(Problem requirements): Copy all the lines of the data that include the word "fund".
━━━━━━━━━━
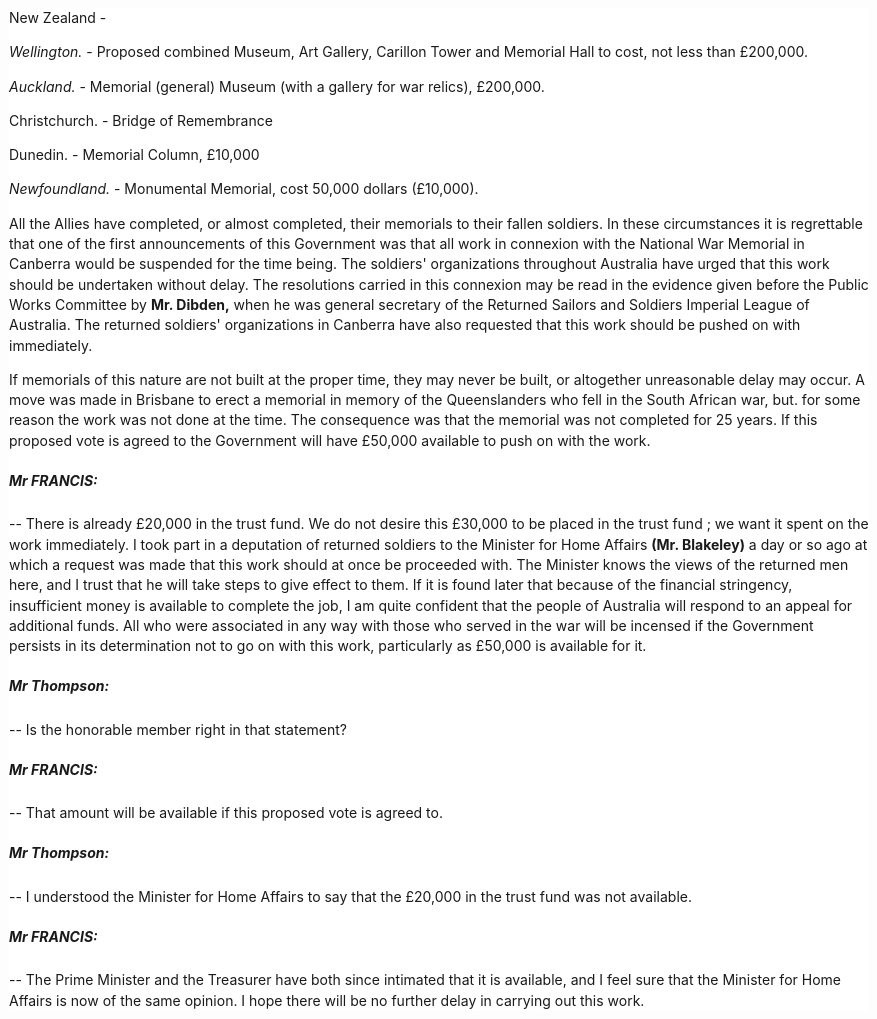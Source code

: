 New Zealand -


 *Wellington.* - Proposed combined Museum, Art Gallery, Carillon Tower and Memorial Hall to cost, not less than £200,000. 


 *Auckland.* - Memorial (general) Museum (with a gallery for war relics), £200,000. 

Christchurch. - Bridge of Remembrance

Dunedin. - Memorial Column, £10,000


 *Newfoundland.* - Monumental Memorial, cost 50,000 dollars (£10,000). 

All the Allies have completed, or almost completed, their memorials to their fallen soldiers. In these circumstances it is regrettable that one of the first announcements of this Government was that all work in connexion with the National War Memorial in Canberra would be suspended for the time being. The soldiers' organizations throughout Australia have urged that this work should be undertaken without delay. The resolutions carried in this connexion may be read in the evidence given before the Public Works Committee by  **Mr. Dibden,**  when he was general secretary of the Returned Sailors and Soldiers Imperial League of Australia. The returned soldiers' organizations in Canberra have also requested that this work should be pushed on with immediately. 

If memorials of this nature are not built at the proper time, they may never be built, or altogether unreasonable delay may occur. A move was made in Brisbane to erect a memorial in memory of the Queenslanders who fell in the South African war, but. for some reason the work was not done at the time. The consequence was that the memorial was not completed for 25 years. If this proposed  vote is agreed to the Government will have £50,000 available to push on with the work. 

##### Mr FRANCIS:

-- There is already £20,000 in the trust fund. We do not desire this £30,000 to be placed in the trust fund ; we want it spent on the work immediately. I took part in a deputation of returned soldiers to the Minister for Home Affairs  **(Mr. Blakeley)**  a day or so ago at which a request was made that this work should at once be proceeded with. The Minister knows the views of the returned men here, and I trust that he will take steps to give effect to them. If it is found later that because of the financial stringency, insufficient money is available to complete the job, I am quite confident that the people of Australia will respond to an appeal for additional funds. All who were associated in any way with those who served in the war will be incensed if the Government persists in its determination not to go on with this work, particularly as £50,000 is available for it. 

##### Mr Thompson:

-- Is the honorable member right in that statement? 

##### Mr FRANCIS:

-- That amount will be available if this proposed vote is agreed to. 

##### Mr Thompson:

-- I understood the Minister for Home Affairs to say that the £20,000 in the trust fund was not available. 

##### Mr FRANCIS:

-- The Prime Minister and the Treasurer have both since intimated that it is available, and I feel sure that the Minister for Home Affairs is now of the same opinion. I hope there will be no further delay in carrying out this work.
━━━━━━━━━━
(Expected output):
-- There is already £20,000 in the trust fund. We do not desire this £30,000 to be placed in the trust fund ; we want it spent on the work immediately. I took part in a deputation of returned soldiers to the Minister for Home Affairs  **(Mr. Blakeley)**  a day or so ago at which a request was made that this work should at once be proceeded with. The Minister knows the views of the returned men here, and I trust that he will take steps to give effect to them. If it is found later that because of the financial stringency, insufficient money is available to complete the job, I am quite confident that the people of Australia will respond to an appeal for additional funds. All who were associated in any way with those who served in the war will be incensed if the Government persists in its determination not to go on with this work, particularly as £50,000 is available for it. 
-- I understood the Minister for Home Affairs to say that the £20,000 in the trust fund was not available. 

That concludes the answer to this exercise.